Хмуренко. 6 апреля. 10.40
– …С 1972 по 1985 год работал старшим научным сотрудником в ведомственном НИИ Генпрокуратуры по изучению причин преступности, с 1985 по 1991-й – заместителем прокурора Москвы, в сентябре 1991-го благополучно вернулся назад в свой НИИ и был его директором до 1997 года. В институте, в 1972-1985 годах, завел дружбу с Виктором Ильичевым: работали вместе, доктор юридических наук Ильичев даже был свидетелем у него на свадьбе.
– Александр Сергеевич! Все, это понятно, ля-ля-фа-фа, тылы-былы. Тот, кому интересно, биографию уже прочел. А я – проштудировал. Про то, что Ильичев был у него шафером, допустим, нигде не упоминается. Но это же туфта все. Вопрос: поддерживали они отношения до последнего времени или нет и какую роль сыграл Ильичев и коммунисты вообще в продвижении Замятина на должность генпрокурора? Закулисную имеется в виду.
Хмуренко разлил кофе и подвинул молодому коллеге.
– Тебя, уважаемый Михаил батькович, не интересно жизни учить, поскольку ты сильно умный. Понятия не имею, здоровались они или нет с 1985-го по 1997-й, нужно проверить. При назначении Замятина Ильичев в Думе ратовал за него, аж из кожи вон лез, но сам Замятин на это реагировал сдержанно. Есть архивные пленки, обязательно подними, я тоже пересмотрю.
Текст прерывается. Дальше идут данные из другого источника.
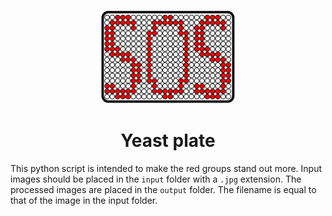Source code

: <p align="center">
    <a href="#" target="_BLANK">
        <img src="icon.svg " height="150px">
    </a>
    <h1 align="center">Yeast plate</h1>
</p>

This python script is intended to make the red groups stand out more.
Input images should be placed in the ```input``` folder with a ```.jpg``` extension.
The processed images are placed in the ```output``` folder. The filename is equal to that of the image in the input folder.
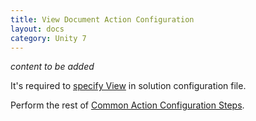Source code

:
 ```yaml
---
title: View Document Action Configuration
layout: docs
category: Unity 7
---
```

*content to be added*

It's required to [specify View](../tags-list/views-tag.md) in solution configuration file.

Perform the rest of [Common Action Configuration Steps](../actions.md#common-actions-configuration-steps). 
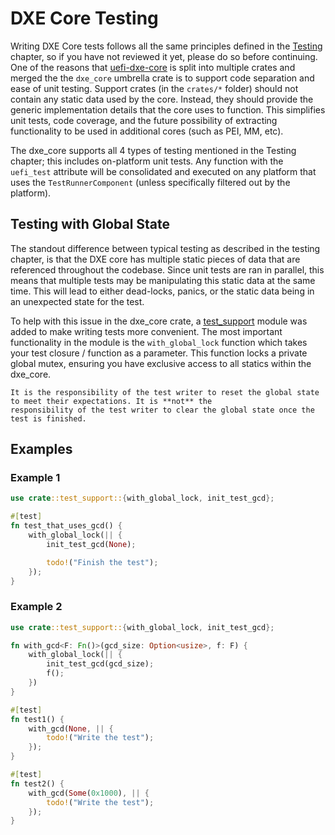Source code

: # DXE Core Testing

Writing DXE Core tests follows all the same principles defined in the [Testing](../dev/testing.md) chapter, so if you
have not reviewed it yet, please do so before continuing. One of the reasons that [uefi-dxe-core](https://github.com/pop-project/uefi-dxe-core)
is split into multiple crates and merged the the `dxe_core` umbrella crate is to support code separation and ease of
unit testing. Support crates (in the `crates/*` folder) should not contain any static data used by the core. Instead,
they should provide the generic implementation details that the core uses to function. This simplifies unit tests, code
coverage, and the future possibility of extracting functionality to be used in additional cores (such as PEI, MM, etc).

The dxe_core supports all 4 types of testing mentioned in the Testing chapter; this includes on-platform unit tests.
Any function with the `uefi_test` attribute will be consolidated and executed on any platform that uses the
`TestRunnerComponent` (unless specifically filtered out by the platform).

## Testing with Global State

The standout difference between typical testing as described in the testing chapter, is that the DXE core has multiple
static pieces of data that are referenced throughout the codebase. Since unit tests are ran in parallel, this means
that multiple tests may be manipulating this static data at the same time. This will lead to either dead-locks, panics,
or the static data being in an unexpected state for the test.

To help with this issue in the dxe_core crate, a [test_support](https://github.com/pop-project/uefi-dxe-core/blob/main/dxe_core/src/test_support.rs)
module was added to make writing tests more convenient. The most important functionality in the module is the
`with_global_lock` function which takes your test closure / function as a parameter. This function locks a private
global mutex, ensuring you have exclusive access to all statics within the dxe_core.

``` admonish warning
It is the responsibility of the test writer to reset the global state to meet their expectations. It is **not** the
responsibility of the test writer to clear the global state once the test is finished.
```

## Examples

### Example 1

```rust
use crate::test_support::{with_global_lock, init_test_gcd};

#[test]
fn test_that_uses_gcd() {
    with_global_lock(|| {
        init_test_gcd(None);

        todo!("Finish the test");
    });
}
```

### Example 2

```rust
use crate::test_support::{with_global_lock, init_test_gcd};

fn with_gcd<F: Fn()>(gcd_size: Option<usize>, f: F) {
    with_global_lock(|| {
        init_test_gcd(gcd_size);
        f();
    })
}

#[test]
fn test1() {
    with_gcd(None, || {
        todo!("Write the test");
    });
}

#[test]
fn test2() {
    with_gcd(Some(0x1000), || {
        todo!("Write the test");
    });
}
```
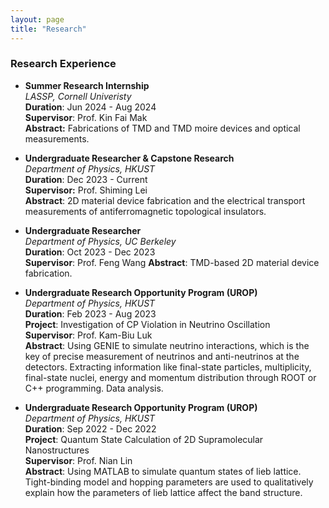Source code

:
 ```yaml
---
layout: page
title: "Research"
---
```



### Research Experience
* **Summer Research Internship**     
  *LASSP, Cornell Univeristy*   
  **Duration**: Jun 2024 - Aug 2024        
  **Supervisor**: Prof. Kin Fai Mak  
  **Abstract:** Fabrications of TMD and TMD moire devices and optical measurements.
  
* **Undergraduate Researcher & Capstone Research**     
  *Department of Physics, HKUST*           
  **Duration**: Dec 2023 - Current     
  **Supervisor:** Prof. Shiming Lei     
  **Abstract**: 2D material device fabrication and the electrical transport measurements of antiferromagnetic topological insulators.

* **Undergraduate Researcher**      
  *Department of Physics, UC Berkeley*          
  **Duration**: Oct 2023 - Dec 2023    
  **Supervisor**: Prof. Feng Wang
  **Abstract**: TMD-based 2D material device fabrication.

* **Undergraduate Research Opportunity Program (UROP)**      
  *Department of Physics, HKUST*               
  **Duration**: Feb 2023 - Aug 2023   
  **Project**: Investigation of CP Violation in Neutrino Oscillation      
  **Supervisor**: Prof. Kam-Biu Luk      
  **Abstract**: Using GENIE to simulate neutrino interactions, which is the key of precise measurement of neutrinos and anti-neutrinos at the detectors. Extracting information like final-state particles, multiplicity, final-state nuclei, energy and momentum distribution through ROOT or C++ programming. Data analysis.          
  
* **Undergraduate Research Opportunity Program (UROP)**      
  *Department of Physics, HKUST*                 
  **Duration**: Sep 2022 - Dec 2022   
  **Project**: Quantum State Calculation of 2D Supramolecular Nanostructures     
  **Supervisor**: Prof. Nian Lin    
  **Abstract**: Using MATLAB to simulate quantum states of lieb lattice. Tight-binding model and hopping parameters are used to qualitatively explain how the parameters of lieb lattice affect the band structure.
– Ладно, ладно, Александр Сергеевич, я все сделаю. Но вы же понимаете, и я понимаю: в верхнем слое ничего не наскребешь. Нужно вычислить круг знакомств Замятина в 80-е – начале 90-х, если брать достаточно близкие, получится не больше полусотни человек, ну пусть сто, далее: кто из них имеет тесные связи с КПРФ? Этих уже можно по пальцам пересчитать и, наконец, выяснить, с кем из них он встречался за неделю-две-три до своего назначения. Всплывет что-нибудь интересное – тогда все, считайте, ему каюк. За дело берутся профессионалы, и выкристаллизовывается самоочевидная схема: коммунисты продвинули на пост генпрокурора своего человека, он играет роль троянского коня в президентском лагере. Втерся в доверие к президенту и его окружению, а спустя год начал под них копать, опираясь на поддержку коммунистов в Думе и Совете Федераций.
– Для чего?
– Программа максимум – добиться импичмента, программа минимум – правительственный кризис и полная дискредитация исполнительной власти. И между делом – выбивание из финансовых структур пожертвования в партийную кассу. Что и требовалось доказать.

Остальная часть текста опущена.